Scientific classification
- Domain: Eukaryota
- Kingdom: Animalia
- Phylum: Chordata
- Class: Aves
- Order: Passeriformes
- Family: Cardinalidae
- Genus: Piranga
- Species: P. erythrocephala
- Binomial name: Piranga erythrocephala (Swainson, 1827)

= Red-headed tanager =

- Genus: Piranga
- Species: erythrocephala
- Authority: (Swainson, 1827)
- Conservation status: LC

Species of bird

The red-headed tanager (Piranga erythrocephala) is a medium-sized American songbird in the family Cardinalidae, the cardinals or cardinal grosbeaks, endemic to Mexico. Comprising two subspecies, it is around 15 cm long. Males have predominantly yellow-olive plumage with a red head and throat and females have yellow forecrowns.

==Taxonomy and systematics==
English naturalist William Swainson described the red-headed tanager in 1827 as Spermagra erythrocephala from material collected by William Bullock and his son from a specimen from Temascaltepec in Mexico.

The red-headed tanager and the other species of genus Piranga were originally placed in the family Thraupidae, the "true" tanagers. Since approximately 2008 they have been placed in their current family. It and the white-winged tanager (Piranga leucoptera) have sometimes been placed in genus Spermagra.

The red-headed tanager has two recognized subspecies, the nominate Piranga erythrocephala erythrocephala and P. e. candida.

==Description==

The red-headed tanager is approximately 15 cm long and weighs 19.9 to 24.5 g. The nominate male's forecrown, face, throat and upper chest are red and the rest of the upperparts bright yellow-olive.
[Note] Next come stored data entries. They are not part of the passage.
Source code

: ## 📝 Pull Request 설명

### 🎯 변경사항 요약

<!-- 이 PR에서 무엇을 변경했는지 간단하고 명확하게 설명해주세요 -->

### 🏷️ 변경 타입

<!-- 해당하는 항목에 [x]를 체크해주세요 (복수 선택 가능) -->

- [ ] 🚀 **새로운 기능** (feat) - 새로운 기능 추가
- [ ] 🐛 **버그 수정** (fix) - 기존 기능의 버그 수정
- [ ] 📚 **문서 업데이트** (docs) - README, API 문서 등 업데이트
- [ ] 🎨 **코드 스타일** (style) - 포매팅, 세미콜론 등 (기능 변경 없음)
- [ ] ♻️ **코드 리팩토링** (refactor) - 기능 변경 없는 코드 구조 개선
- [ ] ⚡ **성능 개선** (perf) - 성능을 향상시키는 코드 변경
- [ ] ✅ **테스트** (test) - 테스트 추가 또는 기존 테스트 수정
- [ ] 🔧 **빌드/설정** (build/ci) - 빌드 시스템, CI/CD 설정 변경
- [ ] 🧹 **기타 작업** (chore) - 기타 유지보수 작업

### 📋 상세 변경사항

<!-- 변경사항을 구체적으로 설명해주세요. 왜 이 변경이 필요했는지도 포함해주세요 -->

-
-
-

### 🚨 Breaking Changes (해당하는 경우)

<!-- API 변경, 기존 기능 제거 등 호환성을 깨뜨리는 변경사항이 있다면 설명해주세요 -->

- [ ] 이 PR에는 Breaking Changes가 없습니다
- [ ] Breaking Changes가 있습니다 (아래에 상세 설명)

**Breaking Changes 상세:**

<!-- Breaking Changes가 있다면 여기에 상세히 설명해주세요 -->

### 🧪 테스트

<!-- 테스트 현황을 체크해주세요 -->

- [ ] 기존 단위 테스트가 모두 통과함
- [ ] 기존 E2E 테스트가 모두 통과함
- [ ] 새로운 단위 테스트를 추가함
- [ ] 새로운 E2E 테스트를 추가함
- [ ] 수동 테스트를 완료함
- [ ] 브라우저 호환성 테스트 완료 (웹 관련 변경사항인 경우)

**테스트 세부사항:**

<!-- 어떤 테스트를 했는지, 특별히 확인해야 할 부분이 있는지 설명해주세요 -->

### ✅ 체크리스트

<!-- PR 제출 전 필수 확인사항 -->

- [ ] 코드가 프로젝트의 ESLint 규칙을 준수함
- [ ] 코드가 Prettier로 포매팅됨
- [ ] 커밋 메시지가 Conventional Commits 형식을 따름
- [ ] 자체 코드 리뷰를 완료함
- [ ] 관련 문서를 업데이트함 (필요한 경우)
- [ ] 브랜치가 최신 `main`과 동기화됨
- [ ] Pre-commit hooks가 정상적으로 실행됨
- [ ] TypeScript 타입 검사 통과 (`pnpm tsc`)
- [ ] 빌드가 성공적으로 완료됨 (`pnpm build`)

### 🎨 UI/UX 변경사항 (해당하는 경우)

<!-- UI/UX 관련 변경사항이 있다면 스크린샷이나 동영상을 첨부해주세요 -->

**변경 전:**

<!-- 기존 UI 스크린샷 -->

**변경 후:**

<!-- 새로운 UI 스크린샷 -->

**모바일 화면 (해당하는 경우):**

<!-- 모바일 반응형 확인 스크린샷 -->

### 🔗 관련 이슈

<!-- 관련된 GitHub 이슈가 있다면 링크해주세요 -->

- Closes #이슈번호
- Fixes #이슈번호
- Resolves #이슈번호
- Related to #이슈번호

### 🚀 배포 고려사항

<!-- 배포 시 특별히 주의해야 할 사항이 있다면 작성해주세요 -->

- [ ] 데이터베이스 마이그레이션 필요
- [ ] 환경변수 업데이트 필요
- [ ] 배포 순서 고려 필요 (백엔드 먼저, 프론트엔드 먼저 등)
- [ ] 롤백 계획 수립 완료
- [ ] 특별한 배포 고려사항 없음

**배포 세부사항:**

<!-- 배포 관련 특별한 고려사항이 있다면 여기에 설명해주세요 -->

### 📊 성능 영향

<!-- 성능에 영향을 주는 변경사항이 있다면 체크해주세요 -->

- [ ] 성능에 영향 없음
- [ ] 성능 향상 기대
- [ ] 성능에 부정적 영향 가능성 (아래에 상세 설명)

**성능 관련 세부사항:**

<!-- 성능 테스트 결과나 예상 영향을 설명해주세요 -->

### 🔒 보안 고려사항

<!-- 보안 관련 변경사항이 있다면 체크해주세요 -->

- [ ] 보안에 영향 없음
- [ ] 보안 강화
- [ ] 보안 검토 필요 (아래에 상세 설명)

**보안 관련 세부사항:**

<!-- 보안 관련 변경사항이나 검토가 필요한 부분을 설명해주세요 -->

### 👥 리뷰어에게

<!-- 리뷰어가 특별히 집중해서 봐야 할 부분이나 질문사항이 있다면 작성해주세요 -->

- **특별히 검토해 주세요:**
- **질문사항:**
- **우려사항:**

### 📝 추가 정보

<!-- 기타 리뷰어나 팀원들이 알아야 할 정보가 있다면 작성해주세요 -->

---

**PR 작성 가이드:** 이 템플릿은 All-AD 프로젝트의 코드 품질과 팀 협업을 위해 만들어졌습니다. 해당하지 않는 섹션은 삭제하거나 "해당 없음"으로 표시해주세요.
The rest of the underparts are olive-yellow. It has a narrow black mask. The female's forecrown is yellow and the rest of her upperparts yellow-olive. The throat and chest are yellow that fades to buffy white toward the vent area. The juvenile male looks like a bright female. P. e. candida is similar to the nominate but duller and darker.
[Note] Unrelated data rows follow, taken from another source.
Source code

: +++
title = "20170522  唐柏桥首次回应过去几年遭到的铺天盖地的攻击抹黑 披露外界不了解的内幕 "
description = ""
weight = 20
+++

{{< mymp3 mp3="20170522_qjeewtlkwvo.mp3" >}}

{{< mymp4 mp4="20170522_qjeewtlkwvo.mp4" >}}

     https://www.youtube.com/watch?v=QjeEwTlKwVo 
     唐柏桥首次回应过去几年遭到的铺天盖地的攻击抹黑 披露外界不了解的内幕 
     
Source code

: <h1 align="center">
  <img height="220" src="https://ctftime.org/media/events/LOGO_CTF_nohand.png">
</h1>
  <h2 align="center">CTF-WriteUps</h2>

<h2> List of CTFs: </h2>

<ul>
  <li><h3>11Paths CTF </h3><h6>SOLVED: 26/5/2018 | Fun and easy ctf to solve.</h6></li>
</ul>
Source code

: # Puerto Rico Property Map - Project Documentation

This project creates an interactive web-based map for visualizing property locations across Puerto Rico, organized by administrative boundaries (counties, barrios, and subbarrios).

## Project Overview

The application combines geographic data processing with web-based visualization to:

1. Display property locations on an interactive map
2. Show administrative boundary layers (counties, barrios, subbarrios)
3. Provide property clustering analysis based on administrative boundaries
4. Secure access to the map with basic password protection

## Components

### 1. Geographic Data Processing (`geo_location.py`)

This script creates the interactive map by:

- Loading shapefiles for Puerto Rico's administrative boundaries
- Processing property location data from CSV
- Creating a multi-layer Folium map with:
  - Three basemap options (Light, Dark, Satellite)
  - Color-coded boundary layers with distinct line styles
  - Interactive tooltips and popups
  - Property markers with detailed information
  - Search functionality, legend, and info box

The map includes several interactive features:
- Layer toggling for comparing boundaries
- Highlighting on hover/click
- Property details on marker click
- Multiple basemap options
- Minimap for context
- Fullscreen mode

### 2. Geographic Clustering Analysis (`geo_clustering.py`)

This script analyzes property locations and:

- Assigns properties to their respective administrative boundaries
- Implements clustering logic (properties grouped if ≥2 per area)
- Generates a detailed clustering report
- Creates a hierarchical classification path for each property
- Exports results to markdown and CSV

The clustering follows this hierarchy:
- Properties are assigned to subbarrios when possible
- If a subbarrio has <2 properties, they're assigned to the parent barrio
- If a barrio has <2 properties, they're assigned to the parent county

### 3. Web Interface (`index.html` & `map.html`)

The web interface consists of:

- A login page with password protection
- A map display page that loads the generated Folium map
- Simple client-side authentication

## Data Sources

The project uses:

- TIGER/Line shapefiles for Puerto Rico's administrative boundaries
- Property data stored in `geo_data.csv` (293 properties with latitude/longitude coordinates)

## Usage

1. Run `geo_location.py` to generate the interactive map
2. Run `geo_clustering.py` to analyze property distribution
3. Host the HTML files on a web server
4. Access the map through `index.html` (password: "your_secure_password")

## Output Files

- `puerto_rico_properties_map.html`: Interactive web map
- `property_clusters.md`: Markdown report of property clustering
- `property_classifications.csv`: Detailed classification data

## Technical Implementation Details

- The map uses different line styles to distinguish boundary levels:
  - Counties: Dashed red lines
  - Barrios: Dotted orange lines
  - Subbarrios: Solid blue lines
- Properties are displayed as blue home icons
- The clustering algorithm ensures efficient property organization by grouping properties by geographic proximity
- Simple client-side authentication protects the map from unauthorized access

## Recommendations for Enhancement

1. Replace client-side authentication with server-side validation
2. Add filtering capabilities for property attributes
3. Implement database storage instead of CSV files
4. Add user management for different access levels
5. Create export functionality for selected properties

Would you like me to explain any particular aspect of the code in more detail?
==Distribution and habitat==

The red-headed tanager is endemic to Mexico. The nominate is found discontinuously from Jalisco state south to eastern Oaxaca. P. e. candida is found further north, from southern Sonora and Chihuahua south to Jalisco, and has been recorded further south outside of breeding season. It uses a variety of wooded habitats including semi-humid and moist montane forest, pine-oak forest, evergreen forest, and open woodland with scrub. It can also be found along the edges of forest and in plantations. In elevation it ranges from 900 to 2600 m.

==Behavior==
===Feeding===

The red-headed tanager forages in pairs or small groups for insects and small fruit like berries. It favors the mid level of the trees or higher and tends to stay in the foliage though it will sometimes forage at the ends of branches.

===Breeding===

The red-headed tanager's nest is a cup of fine twigs placed at middle to upper height in a tree. No other information about its breeding phenology has been published.

===Vocalization===

The red-headed tanager's song is "a long, slow ...'chur chew che-wier chéé-chur wee chur cheer chéé-chur ...'" or "tsi-tsi tsee-tsee". It has several calls.

==Status==

The IUCN has assessed the red-headed tanager as being of Least Concern. It is found in several protected areas and much of its range outside them also has intact habitat. "[It] seems certain that the near-term risk to this species is low."